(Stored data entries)
· · ·
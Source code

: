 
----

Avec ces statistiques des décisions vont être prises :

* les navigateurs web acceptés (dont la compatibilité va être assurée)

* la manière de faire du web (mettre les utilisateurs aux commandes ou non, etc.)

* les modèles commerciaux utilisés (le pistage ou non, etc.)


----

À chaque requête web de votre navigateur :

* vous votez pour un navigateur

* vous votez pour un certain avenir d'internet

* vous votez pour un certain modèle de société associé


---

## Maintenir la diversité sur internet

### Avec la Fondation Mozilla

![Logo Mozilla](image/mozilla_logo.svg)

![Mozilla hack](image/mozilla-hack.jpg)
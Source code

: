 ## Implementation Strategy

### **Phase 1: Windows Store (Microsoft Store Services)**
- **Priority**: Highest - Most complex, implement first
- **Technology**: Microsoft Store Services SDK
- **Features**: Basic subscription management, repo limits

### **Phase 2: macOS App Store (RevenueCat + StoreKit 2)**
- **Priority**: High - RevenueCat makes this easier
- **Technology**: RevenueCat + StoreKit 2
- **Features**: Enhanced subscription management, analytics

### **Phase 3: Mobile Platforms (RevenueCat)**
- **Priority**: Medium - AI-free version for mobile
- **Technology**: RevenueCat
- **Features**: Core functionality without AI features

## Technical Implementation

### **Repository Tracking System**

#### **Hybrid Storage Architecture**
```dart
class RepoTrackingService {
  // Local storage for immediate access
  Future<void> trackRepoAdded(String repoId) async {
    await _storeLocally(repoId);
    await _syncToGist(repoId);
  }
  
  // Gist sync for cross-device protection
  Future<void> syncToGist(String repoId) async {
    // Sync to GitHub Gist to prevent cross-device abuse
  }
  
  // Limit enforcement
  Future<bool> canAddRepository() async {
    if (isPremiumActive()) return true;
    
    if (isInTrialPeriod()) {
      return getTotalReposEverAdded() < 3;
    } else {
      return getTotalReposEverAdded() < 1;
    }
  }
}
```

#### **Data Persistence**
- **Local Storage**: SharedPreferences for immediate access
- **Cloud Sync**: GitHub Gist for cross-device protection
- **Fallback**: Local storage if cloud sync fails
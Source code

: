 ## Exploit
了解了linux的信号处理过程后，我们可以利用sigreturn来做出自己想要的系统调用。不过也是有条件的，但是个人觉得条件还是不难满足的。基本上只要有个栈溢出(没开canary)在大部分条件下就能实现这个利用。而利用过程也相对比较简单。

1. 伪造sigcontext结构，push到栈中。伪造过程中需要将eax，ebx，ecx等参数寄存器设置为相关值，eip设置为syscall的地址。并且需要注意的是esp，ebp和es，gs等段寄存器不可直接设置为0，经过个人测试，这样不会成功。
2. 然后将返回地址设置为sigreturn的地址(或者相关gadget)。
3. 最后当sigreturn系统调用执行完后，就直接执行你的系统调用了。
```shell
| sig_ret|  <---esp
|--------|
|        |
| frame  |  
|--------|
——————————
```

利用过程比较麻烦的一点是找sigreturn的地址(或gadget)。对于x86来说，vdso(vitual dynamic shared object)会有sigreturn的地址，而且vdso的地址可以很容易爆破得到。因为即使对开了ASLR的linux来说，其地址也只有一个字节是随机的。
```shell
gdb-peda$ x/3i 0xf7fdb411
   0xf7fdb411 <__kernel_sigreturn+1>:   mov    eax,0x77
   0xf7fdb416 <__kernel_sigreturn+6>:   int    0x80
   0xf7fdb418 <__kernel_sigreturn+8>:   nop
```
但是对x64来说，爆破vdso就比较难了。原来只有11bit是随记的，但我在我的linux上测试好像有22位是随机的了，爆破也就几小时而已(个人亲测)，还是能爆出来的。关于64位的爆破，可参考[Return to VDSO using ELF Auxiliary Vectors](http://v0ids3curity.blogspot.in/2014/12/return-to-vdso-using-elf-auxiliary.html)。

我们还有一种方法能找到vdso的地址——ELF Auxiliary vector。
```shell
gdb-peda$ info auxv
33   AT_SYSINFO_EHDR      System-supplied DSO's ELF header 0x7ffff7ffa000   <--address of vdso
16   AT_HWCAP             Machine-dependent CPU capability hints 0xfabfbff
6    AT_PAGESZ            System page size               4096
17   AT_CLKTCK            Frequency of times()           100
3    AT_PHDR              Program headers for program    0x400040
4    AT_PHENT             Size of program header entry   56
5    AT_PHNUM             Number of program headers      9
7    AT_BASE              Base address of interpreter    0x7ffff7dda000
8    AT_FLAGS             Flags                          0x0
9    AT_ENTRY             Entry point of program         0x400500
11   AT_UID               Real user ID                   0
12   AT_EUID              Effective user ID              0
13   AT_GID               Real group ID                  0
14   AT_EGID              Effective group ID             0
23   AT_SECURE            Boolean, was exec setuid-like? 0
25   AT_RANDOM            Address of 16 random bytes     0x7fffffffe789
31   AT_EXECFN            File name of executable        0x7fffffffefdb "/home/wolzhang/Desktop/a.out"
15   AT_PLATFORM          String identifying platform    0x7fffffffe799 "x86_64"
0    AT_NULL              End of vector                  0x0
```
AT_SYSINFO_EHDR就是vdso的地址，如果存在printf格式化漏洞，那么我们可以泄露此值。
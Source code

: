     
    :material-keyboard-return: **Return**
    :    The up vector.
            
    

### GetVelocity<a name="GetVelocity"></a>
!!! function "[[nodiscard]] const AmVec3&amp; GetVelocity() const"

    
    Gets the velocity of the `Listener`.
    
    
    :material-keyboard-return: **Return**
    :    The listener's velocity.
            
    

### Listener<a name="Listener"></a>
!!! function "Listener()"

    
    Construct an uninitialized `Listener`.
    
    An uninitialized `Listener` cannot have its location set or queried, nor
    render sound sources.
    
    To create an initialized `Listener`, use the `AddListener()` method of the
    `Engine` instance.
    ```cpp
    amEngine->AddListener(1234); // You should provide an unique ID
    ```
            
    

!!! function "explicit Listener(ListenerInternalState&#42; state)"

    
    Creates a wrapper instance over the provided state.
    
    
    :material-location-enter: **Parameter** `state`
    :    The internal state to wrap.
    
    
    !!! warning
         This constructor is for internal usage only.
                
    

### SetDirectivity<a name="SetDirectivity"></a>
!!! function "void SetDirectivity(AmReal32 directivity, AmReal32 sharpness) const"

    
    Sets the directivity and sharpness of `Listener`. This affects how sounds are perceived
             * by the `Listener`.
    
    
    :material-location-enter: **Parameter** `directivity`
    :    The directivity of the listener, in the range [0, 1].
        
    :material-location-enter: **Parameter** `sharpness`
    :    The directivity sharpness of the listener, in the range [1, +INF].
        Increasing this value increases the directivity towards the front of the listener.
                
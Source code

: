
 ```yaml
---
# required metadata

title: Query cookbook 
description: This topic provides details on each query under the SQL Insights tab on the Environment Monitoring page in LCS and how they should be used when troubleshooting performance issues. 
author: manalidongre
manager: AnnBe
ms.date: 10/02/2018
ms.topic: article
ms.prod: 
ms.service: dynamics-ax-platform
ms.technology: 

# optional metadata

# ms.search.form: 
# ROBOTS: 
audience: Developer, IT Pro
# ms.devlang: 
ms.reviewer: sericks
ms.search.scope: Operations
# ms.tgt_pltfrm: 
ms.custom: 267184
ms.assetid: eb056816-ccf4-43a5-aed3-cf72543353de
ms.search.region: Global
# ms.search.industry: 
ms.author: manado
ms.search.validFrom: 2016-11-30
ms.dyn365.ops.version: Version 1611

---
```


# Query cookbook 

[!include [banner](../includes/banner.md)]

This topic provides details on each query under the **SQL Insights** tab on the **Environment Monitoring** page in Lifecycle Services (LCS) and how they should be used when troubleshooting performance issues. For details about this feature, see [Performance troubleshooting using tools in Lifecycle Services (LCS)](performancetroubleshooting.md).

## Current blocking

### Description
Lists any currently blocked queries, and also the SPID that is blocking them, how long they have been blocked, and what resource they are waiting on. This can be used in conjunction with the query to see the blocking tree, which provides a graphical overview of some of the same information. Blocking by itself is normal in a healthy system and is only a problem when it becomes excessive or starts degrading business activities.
· · ·
Check the records above and copy each line that has the string "topic".

▶ **WRITTEN SOLUTION**:
description: This topic provides details on each query under the SQL Insights tab on the Environment Monitoring page in LCS and how they should be used when troubleshooting performance issues. 
ms.topic: article
This topic provides details on each query under the **SQL Insights** tab on the **Environment Monitoring** page in Lifecycle Services (LCS) and how they should be used when troubleshooting performance issues. For details about this feature, see [Performance troubleshooting using tools in Lifecycle Services (LCS)](performancetroubleshooting.md).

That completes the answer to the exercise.